Technical writing
Congressional Voting Records: The Federal Database Behind Every House and Senate Roll Call Vote
Congressional roll call vote data—maintained through VoteView, Congress.gov, and GovInfo—covers every recorded vote in the House and Senate dating back to the First Congress in 1789, enabling researchers to calculate legislator ideology scores, track party loyalty, analyze bipartisan coalitions, and build comprehensive political science datasets covering 250 years of American legislative history.
Sources of roll call vote data
Five primary sources distribute congressional roll call vote records. Each covers a different scope, update cadence, and level of analytical enrichment.
VoteView (voteview.com) is the gold standard for legislative research. Maintained by political scientists at UCLA, VoteView distributes the Poole–Rosenthal dataset: every roll call vote cast in the House and Senate from the 1st Congress (1789) through the current Congress, linked to DW-NOMINATE ideology scores for every legislator. Data is available as plain CSV files, updated within days of new votes. No API key is required—files are direct HTTP downloads.
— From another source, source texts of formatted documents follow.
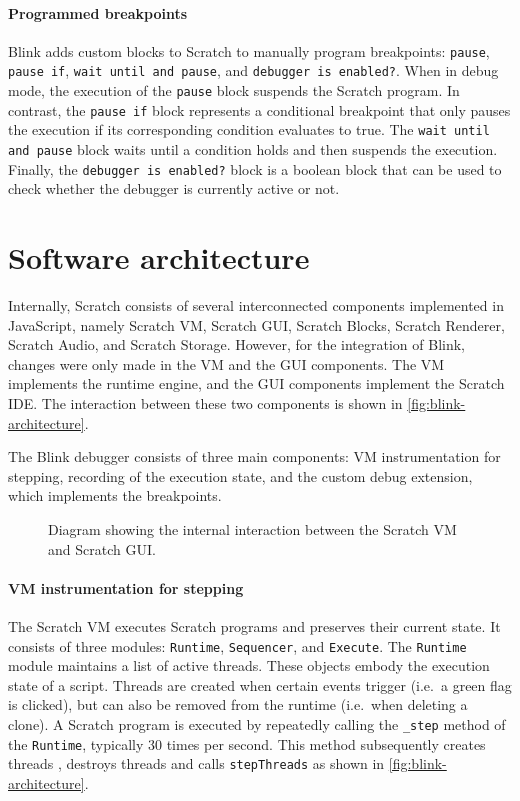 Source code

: \documentclass[../main]{subfiles}
\begin{document}
\paragraph{Programmed breakpoints}
Blink adds custom blocks to Scratch to manually program breakpoints: \texttt{pause}, \texttt{pause if}, \texttt{wait until and pause}, and \texttt{debugger is enabled?}.
When in debug mode, the execution of the \texttt{pause} block suspends the Scratch program.
In contrast, the \texttt{pause if} block represents a conditional breakpoint that only pauses the execution if its corresponding condition evaluates to true.
The \texttt{wait until and pause} block waits until a condition holds and then suspends the execution.
Finally, the \texttt{debugger is enabled?} block is a boolean block that can be used to check whether the debugger is currently active or not.

\section{Software architecture}\label{sec:blink-software-architecture}

Internally, Scratch consists of several interconnected components implemented in JavaScript, namely Scratch VM, Scratch GUI, Scratch Blocks, Scratch Renderer, Scratch Audio, and Scratch Storage.
However, for the integration of Blink, changes were only made in the VM and the GUI components.
The VM implements the runtime engine, and the GUI components implement the Scratch IDE\@.
The interaction between these two components is shown in \vref{fig:blink-architecture}.

The Blink debugger consists of three main components: VM instrumentation for stepping, recording of the execution state, and the custom debug extension, which implements the breakpoints.

\begin{figure}
    
    \caption{
        Diagram showing the internal interaction between the Scratch VM and Scratch GUI\@.
    }
    \label{fig:blink-architecture}
\end{figure}

\paragraph{VM instrumentation for stepping}

The Scratch VM executes Scratch programs and preserves their current state.
It consists of three modules: \texttt{Runtime}, \texttt{Sequencer}, and \texttt{Execute}.
The \texttt{Runtime} module maintains a list of active threads.
These objects embody the execution state of a script.
Threads are created when certain events trigger (i.e.\ a green flag is clicked), but can also be removed from the runtime (i.e.\ when deleting a clone).
A Scratch program is executed by repeatedly calling the \texttt{\_step} method of the \texttt{Runtime}, typically 30 times per second.
This method subsequently creates threads , destroys threads  and calls \texttt{stepThreads}  as shown in \vref{fig:blink-architecture}.
\end{document}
VoteView is the primary dataset for peer-reviewed work in legislative behavior.
Congress.gov API (api.congress.gov) is the official congressional data service, operated by the Library of Congress. It provides real-time structured JSON for current-Congress votes, member biographical data, committee assignments, and sponsored legislation. The API is free with registration at api.data.gov. It is the authoritative source for live vote data as floor votes occur.
GovInfo (govinfo.gov) is the federal depository for official government publications and bulk data. The Congressional Record, House Journal, and Senate Journal—the official legislative minutes—are available as MODS XML and plain text. GovInfo's bulk data API allows programmatic download of vote data in structured formats for redistribution and archival purposes.
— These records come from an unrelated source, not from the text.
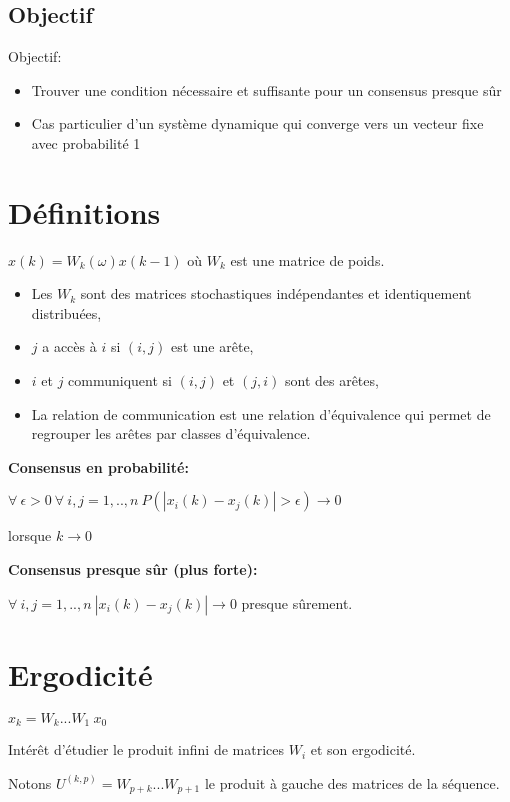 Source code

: \documentclass{beamer}
\begin{document}
	\subsection{Objectif}

\begin{frame}
	Objectif:
	\begin{itemize}
		\item Trouver une condition nécessaire et suffisante pour un consensus presque sûr
		\item Cas particulier d'un système dynamique qui converge vers un vecteur fixe avec probabilité 1
	\end{itemize}
\end{frame}
		
\section{Définitions}
\begin{frame}
	$ x(k) = W_k(\omega)x(k-1)$ où $W_k$ est une matrice de poids.
	
	\begin{itemize}
		\item Les $W_k$ sont des matrices stochastiques indépendantes et identiquement distribuées,
		\item $j$ a accès à $i$ si $(i,j)$ est une arête,
		\item $i$ et $j$ communiquent si $(i,j)$ et $(j,i)$ sont des arêtes,
		\item La relation de communication est une relation d'équivalence qui permet de regrouper les arêtes par classes d'équivalence.
	\end{itemize}
\end{frame}

\begin{frame}
	\textbf{Consensus en probabilité:}
	
	$\forall\ \epsilon > 0\ \forall\ i,j = 1,..,n\ P(|x_i(k) - x_j(k)| > \epsilon) \rightarrow 0$
	
	lorsque $k \rightarrow 0$
	
	\bigbreak
	
	\pause
	
	
	\textbf{Consensus presque sûr (plus forte):}
	
	$\forall\ i,j = 1,..,n\ |x_i(k) - x_j(k)|\rightarrow 0$ presque sûrement.
\end{frame}

\section{Ergodicité}
\begin{frame}
	$x_k = W_k ... W_1\ x_0$
	
	\bigbreak
	
	Intérêt d'étudier le produit infini de matrices $W_i$ et son ergodicité.
	
	\bigbreak
		
	Notons $U^{(k, p)} = W_{p+k}...W_{p+1}$ le produit à gauche des matrices de la séquence.
\end{frame}
\end{document}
ProPublica Congress API provides member-level vote data with pre-calculated party unity scores, vote comparison tools, and bill tracking. It is particularly useful for accountability journalism workflows because it surfaces votes-with-party-pct for each member without requiring researchers to compute it from raw cast data. Registration is free at ProPublica's data store.
The Clerk of the House and the Secretary of the Senate maintain the authoritative official records. The House Clerk publishes XML vote files at clerk.house.gov within minutes of a vote's conclusion. The Senate's official votes are published at senate.gov. These are the upstream sources that Congress.gov and VoteView ultimately derive from.
VoteView and DW-NOMINATE
Keith Poole and Howard Rosenthal developed the NOMINATE (Nominal Three-Step Estimation) scaling algorithm in the early 1980s to extract latent ideological positions from observed voting patterns. The core intuition is that if two legislators vote together consistently, they are ideologically proximate; if they vote against each other consistently, they are distant. NOMINATE fits a spatial model of voting to the complete roll call matrix to recover legislator positions in an ideological space.
The standard release distributed through VoteView is DW-NOMINATE (Dynamic Weighted NOMINATE), which extends the original model to allow legislator positions to evolve gradually over a career while constraining movement to be smooth. DW-NOMINATE produces two-dimensional ideology scores for every legislator who ever served in either chamber from the 1st Congress through the present day—currently covering over 11,000 unique legislators.
Dimension 1 runs from −1.0 (most liberal) to +1.0 (most conservative) on the economic left-right axis. It captures the dominant cleavage in American legislative politics: government intervention in the economy, taxation, social insurance, and regulatory policy. Dimension 1 alone explains over 90 percent of observed roll call voting behavior in most Congresses. It is the number that political scientists use when they refer to a legislator's ideological position.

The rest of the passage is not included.